#### [Input]

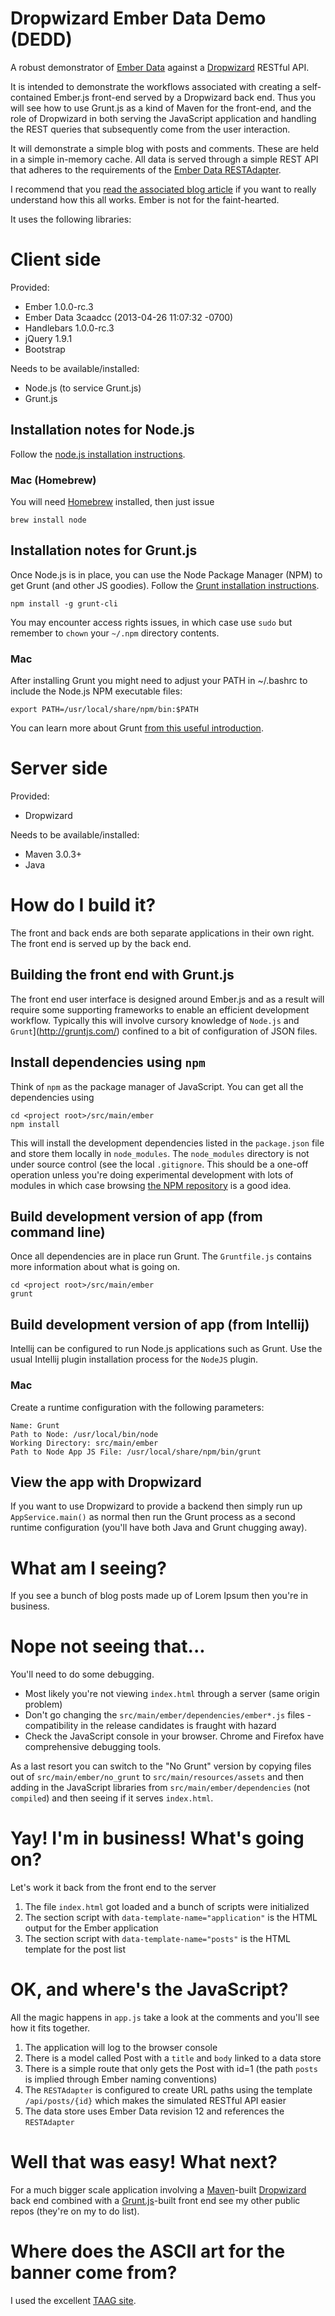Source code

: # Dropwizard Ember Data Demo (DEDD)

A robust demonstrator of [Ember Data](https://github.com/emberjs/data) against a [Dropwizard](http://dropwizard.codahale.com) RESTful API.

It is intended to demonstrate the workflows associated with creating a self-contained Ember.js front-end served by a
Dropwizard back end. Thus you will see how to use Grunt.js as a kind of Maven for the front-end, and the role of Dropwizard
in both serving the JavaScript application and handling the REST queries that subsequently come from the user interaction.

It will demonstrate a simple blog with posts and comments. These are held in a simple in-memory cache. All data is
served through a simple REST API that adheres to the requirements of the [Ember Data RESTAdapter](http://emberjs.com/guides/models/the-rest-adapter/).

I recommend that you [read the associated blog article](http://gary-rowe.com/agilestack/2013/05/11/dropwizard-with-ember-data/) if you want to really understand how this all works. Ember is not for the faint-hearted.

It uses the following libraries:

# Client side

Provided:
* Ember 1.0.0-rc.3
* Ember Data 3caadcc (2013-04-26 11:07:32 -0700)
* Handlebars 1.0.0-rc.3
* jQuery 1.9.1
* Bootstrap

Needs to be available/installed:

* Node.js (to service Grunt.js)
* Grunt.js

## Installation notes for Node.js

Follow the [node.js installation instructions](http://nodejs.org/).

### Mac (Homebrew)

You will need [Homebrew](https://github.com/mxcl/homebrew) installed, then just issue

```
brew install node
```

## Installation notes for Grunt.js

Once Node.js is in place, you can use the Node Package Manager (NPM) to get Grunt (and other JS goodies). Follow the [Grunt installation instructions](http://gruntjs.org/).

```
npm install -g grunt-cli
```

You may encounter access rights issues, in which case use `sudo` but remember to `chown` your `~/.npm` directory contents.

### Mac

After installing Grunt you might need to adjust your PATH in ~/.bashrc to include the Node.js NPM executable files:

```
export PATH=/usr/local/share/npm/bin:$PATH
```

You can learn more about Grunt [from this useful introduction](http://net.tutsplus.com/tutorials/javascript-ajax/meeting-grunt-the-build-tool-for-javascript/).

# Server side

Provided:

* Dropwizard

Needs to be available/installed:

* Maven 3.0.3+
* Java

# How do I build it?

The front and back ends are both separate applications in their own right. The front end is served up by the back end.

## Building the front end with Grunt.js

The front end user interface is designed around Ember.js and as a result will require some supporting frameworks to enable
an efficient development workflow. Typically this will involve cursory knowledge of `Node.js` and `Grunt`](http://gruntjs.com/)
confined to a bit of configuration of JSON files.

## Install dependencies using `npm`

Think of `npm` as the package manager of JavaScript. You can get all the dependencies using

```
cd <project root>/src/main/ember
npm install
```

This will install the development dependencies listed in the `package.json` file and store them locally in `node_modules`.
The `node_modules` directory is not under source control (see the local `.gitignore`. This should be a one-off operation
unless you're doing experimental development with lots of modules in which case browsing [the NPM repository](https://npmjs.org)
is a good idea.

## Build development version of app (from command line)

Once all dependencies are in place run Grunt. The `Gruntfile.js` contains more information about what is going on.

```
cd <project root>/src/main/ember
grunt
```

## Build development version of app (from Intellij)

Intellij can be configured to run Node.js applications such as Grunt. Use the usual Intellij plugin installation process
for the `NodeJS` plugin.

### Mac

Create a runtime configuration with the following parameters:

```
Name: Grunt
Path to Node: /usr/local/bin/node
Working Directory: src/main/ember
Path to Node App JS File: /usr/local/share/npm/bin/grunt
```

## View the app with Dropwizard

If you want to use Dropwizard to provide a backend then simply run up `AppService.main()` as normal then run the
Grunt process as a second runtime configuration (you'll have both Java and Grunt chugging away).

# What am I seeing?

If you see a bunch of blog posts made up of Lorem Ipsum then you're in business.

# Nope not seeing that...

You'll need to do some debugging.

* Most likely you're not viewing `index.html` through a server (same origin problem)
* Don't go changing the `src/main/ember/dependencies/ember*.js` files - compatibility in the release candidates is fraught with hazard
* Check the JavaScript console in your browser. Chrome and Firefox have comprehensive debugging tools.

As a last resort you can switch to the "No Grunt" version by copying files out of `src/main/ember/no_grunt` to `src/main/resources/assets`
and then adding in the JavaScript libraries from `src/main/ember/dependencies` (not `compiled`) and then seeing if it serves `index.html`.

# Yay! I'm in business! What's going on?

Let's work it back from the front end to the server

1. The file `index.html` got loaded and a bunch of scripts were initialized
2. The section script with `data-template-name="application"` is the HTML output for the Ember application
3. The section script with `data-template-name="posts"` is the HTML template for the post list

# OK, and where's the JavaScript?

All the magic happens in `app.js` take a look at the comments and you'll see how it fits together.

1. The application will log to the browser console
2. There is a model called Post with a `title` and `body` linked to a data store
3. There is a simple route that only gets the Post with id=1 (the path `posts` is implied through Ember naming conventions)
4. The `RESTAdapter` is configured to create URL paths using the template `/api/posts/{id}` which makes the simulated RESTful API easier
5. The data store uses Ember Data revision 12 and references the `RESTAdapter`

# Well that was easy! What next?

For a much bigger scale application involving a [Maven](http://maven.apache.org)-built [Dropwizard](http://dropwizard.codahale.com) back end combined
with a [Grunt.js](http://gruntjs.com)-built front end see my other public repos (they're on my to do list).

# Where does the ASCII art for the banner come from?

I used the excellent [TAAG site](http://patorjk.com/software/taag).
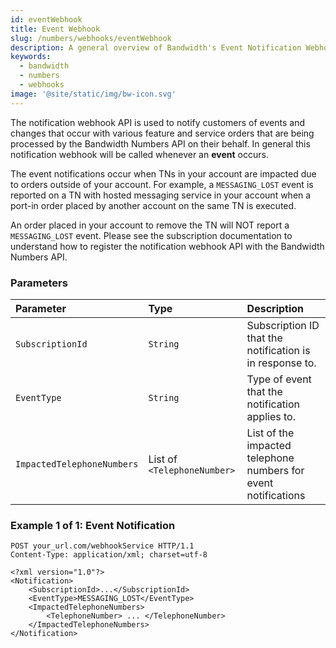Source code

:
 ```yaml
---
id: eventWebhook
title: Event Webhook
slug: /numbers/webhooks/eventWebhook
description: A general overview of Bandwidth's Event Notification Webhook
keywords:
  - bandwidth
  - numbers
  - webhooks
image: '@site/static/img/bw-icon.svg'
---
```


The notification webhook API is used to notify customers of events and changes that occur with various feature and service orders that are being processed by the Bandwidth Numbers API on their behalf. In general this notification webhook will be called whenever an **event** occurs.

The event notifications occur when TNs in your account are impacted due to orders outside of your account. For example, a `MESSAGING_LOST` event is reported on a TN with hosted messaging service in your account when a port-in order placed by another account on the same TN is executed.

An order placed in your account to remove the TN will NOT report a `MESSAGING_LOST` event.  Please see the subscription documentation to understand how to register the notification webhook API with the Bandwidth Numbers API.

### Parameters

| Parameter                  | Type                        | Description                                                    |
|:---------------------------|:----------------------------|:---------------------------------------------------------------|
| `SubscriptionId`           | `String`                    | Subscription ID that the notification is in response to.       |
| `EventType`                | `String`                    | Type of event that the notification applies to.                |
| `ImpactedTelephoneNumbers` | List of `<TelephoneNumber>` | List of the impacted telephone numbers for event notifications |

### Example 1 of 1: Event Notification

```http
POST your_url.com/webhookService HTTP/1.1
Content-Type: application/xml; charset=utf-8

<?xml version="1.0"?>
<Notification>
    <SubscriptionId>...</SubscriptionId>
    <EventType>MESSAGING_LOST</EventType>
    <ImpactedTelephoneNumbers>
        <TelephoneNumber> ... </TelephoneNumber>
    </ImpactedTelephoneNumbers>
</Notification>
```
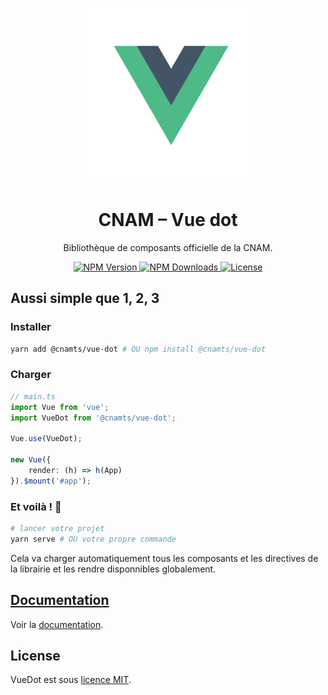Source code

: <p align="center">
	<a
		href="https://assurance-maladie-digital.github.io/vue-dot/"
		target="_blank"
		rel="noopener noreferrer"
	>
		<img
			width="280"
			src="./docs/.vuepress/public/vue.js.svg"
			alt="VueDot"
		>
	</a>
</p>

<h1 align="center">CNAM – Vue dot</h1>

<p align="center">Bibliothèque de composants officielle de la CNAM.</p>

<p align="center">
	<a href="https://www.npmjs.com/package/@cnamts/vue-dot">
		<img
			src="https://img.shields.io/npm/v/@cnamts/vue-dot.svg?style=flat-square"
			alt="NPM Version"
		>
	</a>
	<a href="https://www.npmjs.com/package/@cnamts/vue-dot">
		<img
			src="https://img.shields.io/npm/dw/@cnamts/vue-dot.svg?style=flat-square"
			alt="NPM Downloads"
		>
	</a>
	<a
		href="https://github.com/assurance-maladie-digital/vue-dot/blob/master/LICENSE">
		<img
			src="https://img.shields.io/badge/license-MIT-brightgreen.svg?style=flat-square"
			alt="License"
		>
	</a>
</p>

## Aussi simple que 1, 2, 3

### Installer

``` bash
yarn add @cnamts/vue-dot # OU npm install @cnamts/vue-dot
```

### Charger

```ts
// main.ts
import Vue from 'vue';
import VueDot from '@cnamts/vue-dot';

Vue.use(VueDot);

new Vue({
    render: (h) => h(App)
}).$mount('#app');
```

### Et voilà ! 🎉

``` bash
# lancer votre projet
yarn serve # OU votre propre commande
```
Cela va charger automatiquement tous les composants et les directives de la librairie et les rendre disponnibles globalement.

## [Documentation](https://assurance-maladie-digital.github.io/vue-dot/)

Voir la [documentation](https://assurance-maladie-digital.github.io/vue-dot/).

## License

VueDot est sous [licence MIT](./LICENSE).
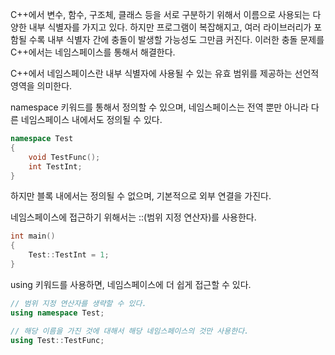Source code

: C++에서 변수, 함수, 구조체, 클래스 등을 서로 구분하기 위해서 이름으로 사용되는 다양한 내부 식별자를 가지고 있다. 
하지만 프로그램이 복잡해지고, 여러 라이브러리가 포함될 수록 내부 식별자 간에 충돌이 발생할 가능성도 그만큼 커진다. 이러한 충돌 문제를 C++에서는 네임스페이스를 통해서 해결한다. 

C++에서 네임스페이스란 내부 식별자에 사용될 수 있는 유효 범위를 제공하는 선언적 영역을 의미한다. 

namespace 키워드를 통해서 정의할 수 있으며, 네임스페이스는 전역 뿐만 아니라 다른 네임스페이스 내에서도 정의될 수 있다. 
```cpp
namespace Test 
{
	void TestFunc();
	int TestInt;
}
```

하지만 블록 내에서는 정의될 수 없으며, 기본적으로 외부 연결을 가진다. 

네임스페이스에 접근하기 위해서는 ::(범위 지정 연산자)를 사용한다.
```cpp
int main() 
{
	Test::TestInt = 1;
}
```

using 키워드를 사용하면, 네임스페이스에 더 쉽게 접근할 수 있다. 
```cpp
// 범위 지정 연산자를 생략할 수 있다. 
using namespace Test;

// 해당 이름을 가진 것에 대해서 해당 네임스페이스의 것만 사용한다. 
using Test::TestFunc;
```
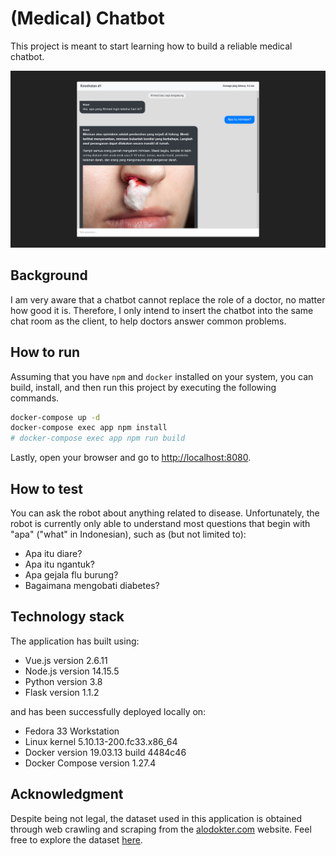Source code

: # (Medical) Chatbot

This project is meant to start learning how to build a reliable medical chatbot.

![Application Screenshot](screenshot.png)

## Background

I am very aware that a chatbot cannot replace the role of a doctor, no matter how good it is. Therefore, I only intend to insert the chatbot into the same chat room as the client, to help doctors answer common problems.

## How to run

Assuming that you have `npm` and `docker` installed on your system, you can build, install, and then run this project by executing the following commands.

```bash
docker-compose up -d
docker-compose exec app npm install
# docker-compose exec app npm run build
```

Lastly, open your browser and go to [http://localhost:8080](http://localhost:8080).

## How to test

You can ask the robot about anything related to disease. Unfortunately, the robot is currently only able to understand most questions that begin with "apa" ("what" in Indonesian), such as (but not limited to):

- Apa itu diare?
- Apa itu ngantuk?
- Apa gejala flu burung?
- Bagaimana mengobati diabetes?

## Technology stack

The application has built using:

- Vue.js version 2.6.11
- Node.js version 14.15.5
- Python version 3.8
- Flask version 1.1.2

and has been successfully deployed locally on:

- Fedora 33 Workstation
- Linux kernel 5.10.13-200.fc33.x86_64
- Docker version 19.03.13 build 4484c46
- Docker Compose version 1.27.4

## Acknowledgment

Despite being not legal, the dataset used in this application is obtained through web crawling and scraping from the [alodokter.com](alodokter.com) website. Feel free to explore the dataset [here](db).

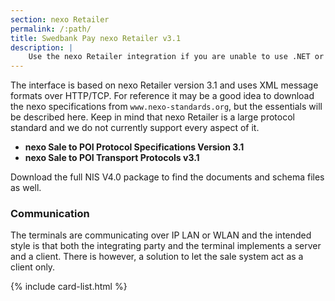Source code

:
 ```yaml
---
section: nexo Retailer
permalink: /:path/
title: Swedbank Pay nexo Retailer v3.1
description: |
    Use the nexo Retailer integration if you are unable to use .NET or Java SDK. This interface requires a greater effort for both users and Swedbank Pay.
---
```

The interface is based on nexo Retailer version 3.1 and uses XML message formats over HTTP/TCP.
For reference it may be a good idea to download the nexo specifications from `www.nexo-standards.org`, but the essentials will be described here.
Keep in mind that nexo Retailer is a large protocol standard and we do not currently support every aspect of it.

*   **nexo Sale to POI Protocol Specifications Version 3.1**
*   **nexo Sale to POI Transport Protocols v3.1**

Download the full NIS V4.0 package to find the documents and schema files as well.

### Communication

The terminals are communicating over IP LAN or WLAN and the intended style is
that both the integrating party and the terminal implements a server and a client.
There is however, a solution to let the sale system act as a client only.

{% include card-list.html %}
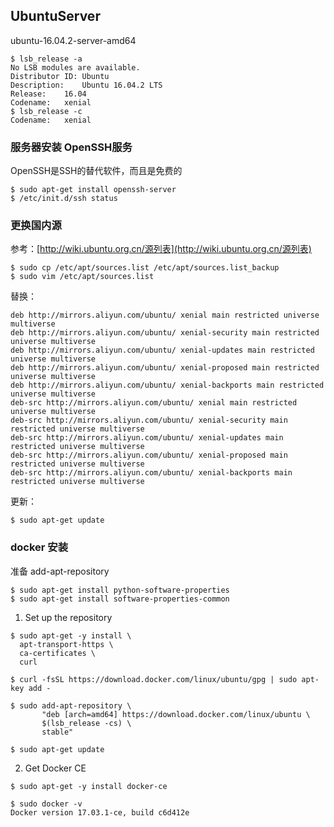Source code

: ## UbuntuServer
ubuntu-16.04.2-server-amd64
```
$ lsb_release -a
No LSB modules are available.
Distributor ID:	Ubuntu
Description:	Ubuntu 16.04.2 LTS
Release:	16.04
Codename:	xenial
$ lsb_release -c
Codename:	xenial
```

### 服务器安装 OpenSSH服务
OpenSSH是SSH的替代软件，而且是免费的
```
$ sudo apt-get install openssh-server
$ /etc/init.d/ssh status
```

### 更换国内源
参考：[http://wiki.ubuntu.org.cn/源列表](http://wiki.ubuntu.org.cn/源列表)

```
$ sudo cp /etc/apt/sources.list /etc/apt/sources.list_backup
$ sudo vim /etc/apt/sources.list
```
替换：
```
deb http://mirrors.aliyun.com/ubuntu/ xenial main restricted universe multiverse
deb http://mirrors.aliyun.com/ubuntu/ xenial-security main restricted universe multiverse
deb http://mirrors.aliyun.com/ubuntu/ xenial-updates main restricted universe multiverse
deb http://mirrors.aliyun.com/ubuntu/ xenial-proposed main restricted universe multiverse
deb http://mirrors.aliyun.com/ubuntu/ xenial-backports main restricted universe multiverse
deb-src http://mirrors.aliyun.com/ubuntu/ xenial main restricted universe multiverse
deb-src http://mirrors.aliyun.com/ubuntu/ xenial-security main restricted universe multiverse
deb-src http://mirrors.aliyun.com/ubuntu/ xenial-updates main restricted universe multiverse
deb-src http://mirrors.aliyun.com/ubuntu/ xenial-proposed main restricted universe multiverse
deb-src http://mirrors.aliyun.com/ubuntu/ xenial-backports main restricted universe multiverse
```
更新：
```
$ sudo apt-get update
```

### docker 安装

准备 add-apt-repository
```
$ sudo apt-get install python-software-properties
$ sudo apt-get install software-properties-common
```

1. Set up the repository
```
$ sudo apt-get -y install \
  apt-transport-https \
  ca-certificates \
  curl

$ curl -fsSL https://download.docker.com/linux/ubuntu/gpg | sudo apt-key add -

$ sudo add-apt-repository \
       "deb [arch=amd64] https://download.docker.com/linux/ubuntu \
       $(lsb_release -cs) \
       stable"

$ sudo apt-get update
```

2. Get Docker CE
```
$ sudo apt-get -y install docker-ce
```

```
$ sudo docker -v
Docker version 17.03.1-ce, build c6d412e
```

#### [Assignment]
Count the lines in the preceding entries that contain the string "served", and state only the resulting number.

#### [Exercise result]
3